The finger-operable touchpads 124, 126 are shown mounted on the side-arms 114, 116 of the eyeglasses 102. Each of finger-operable touchpads 124, 126 may be used by a user to input commands. The finger-operable touchpads 124, 126 may sense at least one of a position and a movement of a finger via capacitive sensing, resistance sensing, or a surface acoustic wave process, among other possibilities. The finger-operable touchpads 124, 126 may be capable of sensing finger movement in a direction parallel or planar to the pad surface, in a direction normal to the pad surface, or both, and may also be capable of sensing a level of pressure applied. The finger-operable touchpads 124, 126 may be formed of one or more transparent or transparent insulating layers and one or more transparent or transparent conducting layers. Edges of the finger-operable touchpads 124, 126 may be formed to have a raised, indented, or roughened surface, so as to provide tactile feedback to a user when the user's finger reaches the edge of the finger-operable touchpads 124, 126. Each of the finger-operable touchpads 124, 126 may be operated independently, and may provide a different function.

FIG. 2 illustrates an alternate view of the wearable computing system of FIG. 1. As shown in FIG. 2, the optical elements 110 and 112 may act as display elements. The eyeglasses 102 may include a first projector 128 coupled to an inside surface of the side-arm 116 and configured to project a display 130 onto an inside surface of the optical element 112. Additionally or alternatively, a second projector 132 may be coupled to an inside surface of the side-arm 114 and configured to project a display 134 onto an inside surface of the optical element 110.
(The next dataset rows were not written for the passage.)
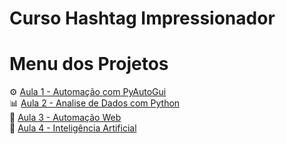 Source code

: # Curso Hashtag Impressionador


# Menu dos Projetos <a name="intro"></a>

⚙️ [Aula 1 - Automação com PyAutoGui](https://github.com/thalesbregantin/Curso-Hastag/blob/main/Automa%C3%A7%C3%A3o%20-%20Aula%201/Automa%C3%A7%C3%A3o%20-%20Aula%201%20.ipynb)<br>
📊 [Aula 2 - Analise de Dados com Python](https://github.com/thalesbregantin/Curso-Hastag/blob/main/Analise%20de%20dados%20com%20Python%20%20-%20Aula%202/Arquivo%20Inicial%20-%20Aula%202.ipynb)<br>
🤖 [Aula 3 - Automação Web](https://github.com/thalesbregantin/Curso-Hashtag/blob/main/Automa%C3%A7%C3%A3o%20Web%20-%20Aula%203/Arquivo%20Inicial%20-%20Aula%203.ipynb)<br>
🚀 [Aula 4 - Inteligência Artificial](https://github.com/thalesbregantin/Curso-Hashtag/blob/main/Intelig%C3%AAncia%20Artificial%20-%20Aula%204/Arquivo%20Inicial%20-%20Aula%204.ipynb)<br>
The optical elements 110 and 112 may act as a combiner in a light projection system and may include a coating that reflects the light projected onto them from the projectors 128 and 132. In some embodiments, a special coating may not be used (e.g., when the projectors 128 and 132 are scanning laser devices).

In alternative embodiments, other types of display elements may also be used. For example, the optical elements 110, 112 themselves may include: a transparent or semi-transparent matrix display, such as an electroluminescent display or a liquid crystal display, one or more waveguides for delivering an image to the user's eyes, or other optical elements capable of delivering an in focus near-to-eye image to the user. A corresponding display driver may be disposed within the frame elements 104 and 106 for driving such a matrix display. Alternatively or additionally, a laser or LED source and scanning system could be used to draw a raster display directly onto the retina of one or more of the user's eyes. Other possibilities exist as well.
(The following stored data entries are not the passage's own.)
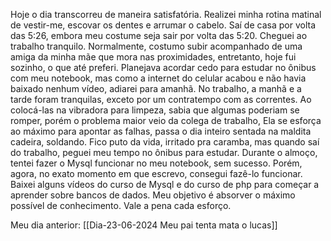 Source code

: Hoje o dia transcorreu de maneira satisfatória. Realizei minha rotina matinal de vestir-me, escovar os dentes e arrumar o cabelo. Saí de casa por volta das 5:26, embora meu costume seja sair por volta das 5:20. Cheguei ao trabalho tranquilo. Normalmente, costumo subir acompanhado de uma amiga da minha mãe que mora nas proximidades, entretanto, hoje fui sozinho, o que até preferi. Planejava acordar cedo para estudar no ônibus com meu notebook, mas como a internet do celular acabou e não havia baixado nenhum vídeo, adiarei para amanhã. No trabalho, a manhã e a tarde foram tranquilas, exceto por um contratempo com as correntes. Ao colocá-las na vibradora para limpeza, sabia que algumas poderiam se romper, porém o problema maior veio da colega de trabalho, Ela se esforça ao máximo para apontar as falhas, passa o dia inteiro sentada na maldita cadeira, soldando. Fico puto da vida, irritado pra caramba, mas quando saí do trabalho, peguei meu tempo no ônibus para estudar. Durante o almoço, tentei fazer o Mysql funcionar no meu notebook, sem sucesso. Porém, agora, no exato momento em que escrevo, consegui fazê-lo funcionar. Baixei alguns vídeos do curso de Mysql e do curso de php para começar a aprender sobre bancos de dados. Meu objetivo é absorver o máximo possível de conhecimento. Vale a pena cada esforço. 

Meu dia anterior:  [[Dia-23-06-2024 Meu pai tenta mata o lucas]]
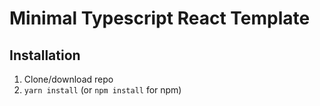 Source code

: # Minimal Typescript React Template

## Installation

1. Clone/download repo
2. `yarn install` (or `npm install` for npm)
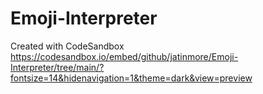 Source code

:# Emoji-Interpreter
Created with CodeSandbox<br />
https://codesandbox.io/embed/github/jatinmore/Emoji-Interpreter/tree/main/?fontsize=14&hidenavigation=1&theme=dark&view=preview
While FIGS. 1 and 2 show two touchpads and two display elements, it should be understood that many exemplary methods and systems may be implemented in wearable computing devices with only one touchpad and/or with only one optical element having a display element. It is also possible that exemplary methods and systems may be implemented in wearable computing devices with more than two touchpads.

FIG. 3 illustrates an exemplary schematic drawing of a wearable computing system. In particular, a computing device 138 communicates using a communication link 140 (e.g., a wired or wireless connection) to a remote device 142. The computing device 138 may be any type of device that can receive data and display information corresponding to or associated with the data. For example, the computing device 138 may be a heads-up display system, such as the eyeglasses 102 described with reference to FIGS. 1 and 5.

Thus, the computing device 138 may include a display system 144 comprising a processor 146 and a display 148. The display 148 may be, for example, an optical see-through display, an optical see-around display, or a video see-through display. The processor 146 may receive data from the remote device 142, and configure the data for display on the display 148. The processor 146 may be any type of processor, such as a micro-processor or a digital signal processor, for example.

The computing device 138 may further include on-board data storage, such as memory 150 coupled to the processor 146. The memory 150 may store software that can be accessed and executed by the processor 146, for example.

The remote device 142 may be any type of computing device or transmitter including a laptop computer, a mobile telephone, etc., that is configured to transmit data to the device 138. The remote device 142 and the device 138 may contain hardware to enable the communication link 140, such as processors, transmitters, receivers, antennas, etc.

In FIG. 3, the communication link 140 is illustrated as a wireless connection; however, wired connections may also be used. For example, the communication link 140 may be a wired link via a serial bus such as a universal serial bus or a parallel bus. A wired connection may be a proprietary connection as well. The communication link 140 may also be a wireless connection using, e.g., Bluetooth® radio technology, communication protocols described in IEEE 802.11 (including any IEEE 802.11 revisions), Cellular technology (such as GSM, CDMA, UMTS, EV-DO, WiMAX, or LTE), or Zigbee® technology, among other possibilities. The remote device 142 may be accessible via the Internet and may comprise a computing cluster associated with a particular web service (e.g., social-networking, photo sharing, address book, etc.).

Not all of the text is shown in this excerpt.